A2: Thank you for the valuable suggestion. We have conducted these additional evaluations to ensure a fair and comprehensive comparison at Table A and Table B. Our experimental results demonstrate that our NHTMs-1.5B and NHTMs-7B models outperform the DeepSeek-R1-Distill-Qwen counterparts on both HumanEval and HumanEval++ benchmarks, and achieves the highest average performance among all compared models.

Although our NHTMs-7B performs slightly lower on GPQA-Diamond compared to DeepSeek-R1-Distill-Qwen-7B, it still shows significant improvements over the HFT-1.5B baseline. This is particularly noteworthy because our training dataset explicitly excluded Science-related data, which is primarily the domain covered by the GPQA-Diamond benchmark (as illustrated in Appendix C, Table 2 and Table 3).

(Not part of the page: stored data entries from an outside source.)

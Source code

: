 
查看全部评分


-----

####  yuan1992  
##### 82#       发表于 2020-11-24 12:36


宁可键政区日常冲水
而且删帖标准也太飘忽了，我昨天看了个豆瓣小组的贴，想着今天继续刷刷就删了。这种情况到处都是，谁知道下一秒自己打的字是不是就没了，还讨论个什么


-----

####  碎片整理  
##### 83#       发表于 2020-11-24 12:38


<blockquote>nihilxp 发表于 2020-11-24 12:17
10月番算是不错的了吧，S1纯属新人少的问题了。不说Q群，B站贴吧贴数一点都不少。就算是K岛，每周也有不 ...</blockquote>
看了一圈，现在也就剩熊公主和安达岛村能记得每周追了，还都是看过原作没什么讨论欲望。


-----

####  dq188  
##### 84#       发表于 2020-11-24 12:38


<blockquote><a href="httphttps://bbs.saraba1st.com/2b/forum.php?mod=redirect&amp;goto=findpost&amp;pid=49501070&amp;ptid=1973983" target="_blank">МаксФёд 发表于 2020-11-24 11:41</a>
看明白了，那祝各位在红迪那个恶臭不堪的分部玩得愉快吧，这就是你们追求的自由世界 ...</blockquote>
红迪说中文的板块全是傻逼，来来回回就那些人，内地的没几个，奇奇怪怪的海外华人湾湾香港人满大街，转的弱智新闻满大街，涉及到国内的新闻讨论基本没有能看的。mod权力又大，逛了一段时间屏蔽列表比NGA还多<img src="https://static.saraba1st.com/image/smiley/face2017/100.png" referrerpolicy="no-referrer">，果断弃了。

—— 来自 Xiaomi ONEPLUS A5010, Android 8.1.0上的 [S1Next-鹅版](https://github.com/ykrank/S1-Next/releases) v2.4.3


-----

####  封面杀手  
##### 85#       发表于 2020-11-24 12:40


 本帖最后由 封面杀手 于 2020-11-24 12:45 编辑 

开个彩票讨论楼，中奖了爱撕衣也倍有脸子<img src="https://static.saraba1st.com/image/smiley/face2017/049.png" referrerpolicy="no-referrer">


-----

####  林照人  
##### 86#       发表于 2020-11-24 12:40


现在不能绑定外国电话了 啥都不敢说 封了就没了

Therefore, the observed performance indicates that our Hybrid Group Policy Optimization (HGPO) method effectively enhances generalization, allowing the model to achieve robust performance even on tasks outside its direct training distribution.

In summary, the additional evaluations further validate the effectiveness and generalization capability of our proposed model.

Table A: Performance Comparison on Comprehensive Benchmarks (1.5B size)

Table B: Performance Comparison on Comprehensive Benchmarks (7B size)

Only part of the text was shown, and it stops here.